Leader of opposition Alliance of Liberals and Democrats (ALDE) Calin Popescu-Tariceanu said that by nominating Catu as prime minister, the president is "deepening the political crisis," because the Liberals "cannot" put together a majority in the parliament to have a new government.
"I expected the president to take into account that he has only one practical solution, namely, that of an independent prime minister, who would have led the government until the parliamentary elections. But it seems that for the president and for the PNL the ambition to have early polls is the most important objective, and not to help Romania exit the crisis," said Tariceanu.
Former Prime Minister Victor Ponta, leader of the Pro Romania Party, said that his party will not vote for Catu's investiture.
"I think Romania needed and it still needs a professional government to deal with the country's problems, not the PNL problems," Ponta told a local television broadcaster.
PNL leader Ludovic Orban, whose cabinet stepped down after losing a censure motion in parliament on Feb. 5, was nominated by the president as new prime minister one day later.
However, the nomination was challenged by the main opposition PSD and the Constitutional Court finally supported the latter's complaint.
Iohannis and Orban have been emphasizing recently their desire to hold early elections, so that the Liberals could take advantage of their current high public support rate to change as soon as possible the unfavorable status quo of the party, which occupies only 20 percent of seats in parliament.

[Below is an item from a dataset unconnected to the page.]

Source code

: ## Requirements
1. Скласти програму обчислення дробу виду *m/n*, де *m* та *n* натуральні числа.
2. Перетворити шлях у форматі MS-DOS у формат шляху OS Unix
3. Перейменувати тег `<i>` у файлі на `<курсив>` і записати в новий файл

The PSD, the largest parliamentary party accounting for over 40 percent of seats, is firmly opposed to early elections. The party stepped down last October in a censure motion after almost three years in power.
Under the constitution, early elections are held if the parliament rejects two successive proposed cabinets within 60 days.
Analysts here believe that the current political crisis in Romania is mainly caused by the intention of the ruling party to call early elections.